Naturally, I freaked. What he saw as me trying to control him, I saw as pure disgusting betrayal. The fact that at the same time my father was cheating on my mother with a girl only five years older than me which was wrecking all sorts of emotional havoc in the household did not help. It could not be denied that I did not trust my boyfriend at all, and his refusal to see things my way (although a few months later he would admit that maybe it was wrong in that reluctant placating voice designed to get you back into bed) left me with angry energy that seemed specifically designed to force myself into destructive ruminations that I could not chase away. I spent my time angrily threatening him, running, taking a lot of baths, running some more, then picking up the phone to try to beg him not to do it.
After four days of this, I gave up and tearfully went to see a therapist. "When you have these thoughts," she said, "just think of a stop sign until they go away."
It was only partially successful. The makeup sex two weeks later did a much better job. Unfortunately, that wasn't that relationship's first drama. It continued even far after we had broken up, until recently when I have finally decided to never talk to this person again. It annoys me that someone can need me so much with very little to give.

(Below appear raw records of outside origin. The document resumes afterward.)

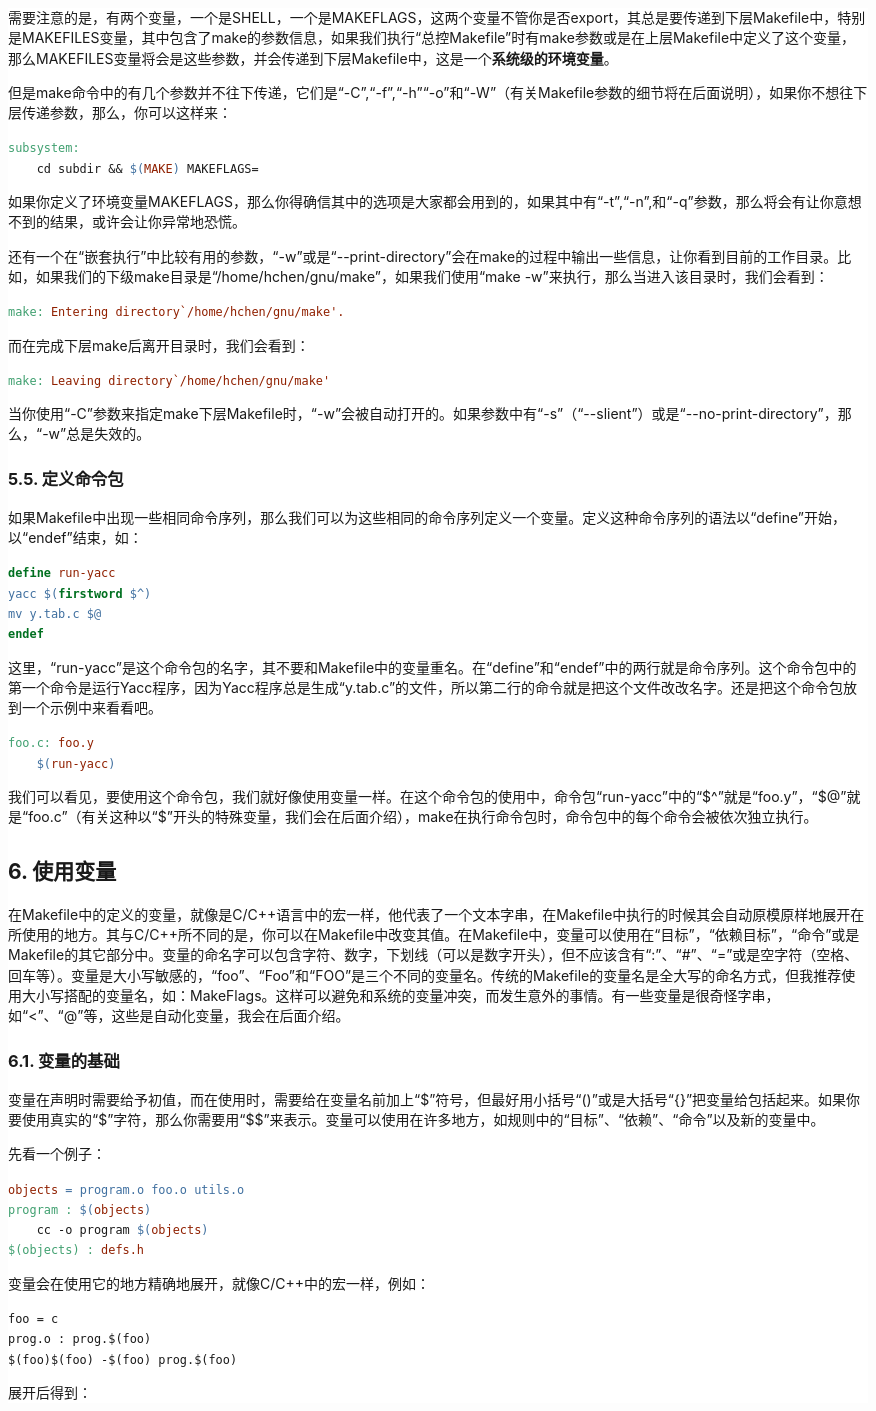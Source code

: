 需要注意的是，有两个变量，一个是SHELL，一个是MAKEFLAGS，这两个变量不管你是否export，其总是要传递到下层Makefile中，特别是MAKEFILES变量，其中包含了make的参数信息，如果我们执行“总控Makefile”时有make参数或是在上层Makefile中定义了这个变量，那么MAKEFILES变量将会是这些参数，并会传递到下层Makefile中，这是一个**系统级的环境变量**。

但是make命令中的有几个参数并不往下传递，它们是“-C”,“-f”,“-h”“-o”和“-W”（有关Makefile参数的细节将在后面说明），如果你不想往下层传递参数，那么，你可以这样来：
```makefile
subsystem:
    cd subdir && $(MAKE) MAKEFLAGS=
```
如果你定义了环境变量MAKEFLAGS，那么你得确信其中的选项是大家都会用到的，如果其中有“-t”,“-n”,和“-q”参数，那么将会有让你意想不到的结果，或许会让你异常地恐慌。

还有一个在“嵌套执行”中比较有用的参数，“-w”或是“--print-directory”会在make的过程中输出一些信息，让你看到目前的工作目录。比如，如果我们的下级make目录是“/home/hchen/gnu/make”，如果我们使用“make -w”来执行，那么当进入该目录时，我们会看到：
```makefile
make: Entering directory`/home/hchen/gnu/make'.
```
而在完成下层make后离开目录时，我们会看到：
```makefile
make: Leaving directory`/home/hchen/gnu/make'
```
当你使用“-C”参数来指定make下层Makefile时，“-w”会被自动打开的。如果参数中有“-s”（“--slient”）或是“--no-print-directory”，那么，“-w”总是失效的。

### 5.5. 定义命令包

如果Makefile中出现一些相同命令序列，那么我们可以为这些相同的命令序列定义一个变量。定义这种命令序列的语法以“define”开始，以“endef”结束，如：
```makefile
define run-yacc
yacc $(firstword $^)
mv y.tab.c $@
endef
```
这里，“run-yacc”是这个命令包的名字，其不要和Makefile中的变量重名。在“define”和“endef”中的两行就是命令序列。这个命令包中的第一个命令是运行Yacc程序，因为Yacc程序总是生成“y.tab.c”的文件，所以第二行的命令就是把这个文件改改名字。还是把这个命令包放到一个示例中来看看吧。
```makefile
foo.c: foo.y
    $(run-yacc)
```
我们可以看见，要使用这个命令包，我们就好像使用变量一样。在这个命令包的使用中，命令包“run-yacc”中的“\$^”就是“foo.y”，“\$@”就是“foo.c”（有关这种以“\$”开头的特殊变量，我们会在后面介绍），make在执行命令包时，命令包中的每个命令会被依次独立执行。

## 6. 使用变量

在Makefile中的定义的变量，就像是C/C++语言中的宏一样，他代表了一个文本字串，在Makefile中执行的时候其会自动原模原样地展开在所使用的地方。其与C/C++所不同的是，你可以在Makefile中改变其值。在Makefile中，变量可以使用在“目标”，“依赖目标”，“命令”或是Makefile的其它部分中。变量的命名字可以包含字符、数字，下划线（可以是数字开头），但不应该含有“:”、“#”、“=”或是空字符（空格、回车等）。变量是大小写敏感的，“foo”、“Foo”和“FOO”是三个不同的变量名。传统的Makefile的变量名是全大写的命名方式，但我推荐使用大小写搭配的变量名，如：MakeFlags。这样可以避免和系统的变量冲突，而发生意外的事情。有一些变量是很奇怪字串，如“$<”、“$@”等，这些是自动化变量，我会在后面介绍。

### 6.1. 变量的基础

变量在声明时需要给予初值，而在使用时，需要给在变量名前加上“\$”符号，但最好用小括号“()”或是大括号“{}”把变量给包括起来。如果你要使用真实的“\$”字符，那么你需要用“\$$”来表示。变量可以使用在许多地方，如规则中的“目标”、“依赖”、“命令”以及新的变量中。

先看一个例子：
```makefile
objects = program.o foo.o utils.o
program : $(objects)
    cc -o program $(objects)
$(objects) : defs.h
```
变量会在使用它的地方精确地展开，就像C/C++中的宏一样，例如：
```
foo = c
prog.o : prog.$(foo)
$(foo)$(foo) -$(foo) prog.$(foo)
```
展开后得到：
```makefile
```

Point being, the whole drama had more conjured up stop signs than a New Orleans street plan, and it didn't work. I think the issue was having to come up with the actual visual of the stop sign instead of just hearing a voice say "stop!" Still, the concept is useful and should be adapted.
So, I've gone with my own personal favorite: "No!" Not just any "no," but precisely the type of "no" I use on my dog when she is about to do something disastrously wrong, like jump on me when I am wearing a suit. And this also has the advantages of having been practiced and perfected. And to my delight, all day it has been working.
You must understand, my obsessive thoughts about men devolve into two categories. The first is the daydreaming-castle-in-clouds-amazing-sex-not-a-care-in-the-world thoughts, which typically occur when I am very unhappy about what I am doing (for example, like the whole day I spent doing a task I can't seem to finish and hating my job with intervals of concern for my future). The other category can occur no matter how well things are going in the other parts of my life. This is the doubt and overanalytical category. "Why hasn't he called yet?' "Am I being too needy?" "How can I get him to like me more?" "What did he mean by that?" "He was saying no, but his eyes said yes." Besides that last one kind of making me sound like a date rapist, this is the category that really tends to get out of control. Since the last person I kind of crushed on was really hot and cold, he, however unintentionally, really started grinding the obsession sparks in my tiny little head. While I could normally shake it off to some degree, boredom and dissatisfaction also set in, so I got hit with the scenarios in which we would find each other again perfectly happily. Daydream to nightmare and back again.
Today I have employed "no!" an insane amount of times. Still thinking of replying to that text? "No!" Still thinking about that hot birthday evening in his bed? "No!" His song comes on my ipod while running? "No! Next song!" He forwards me an email with a link? "No! Delete without even looking at like and then delete again so that it is gone forever." (Some leeway allowed to forward link to sponsor to prove point that the "no"ing is hard but not impossible.
Can keep doing this until these thoughts stop? "Yes!" Just keep busy and try to stay positive about the negatives - not making them an excuse to bring you down. Honestly, weren't men only adding to that anyway?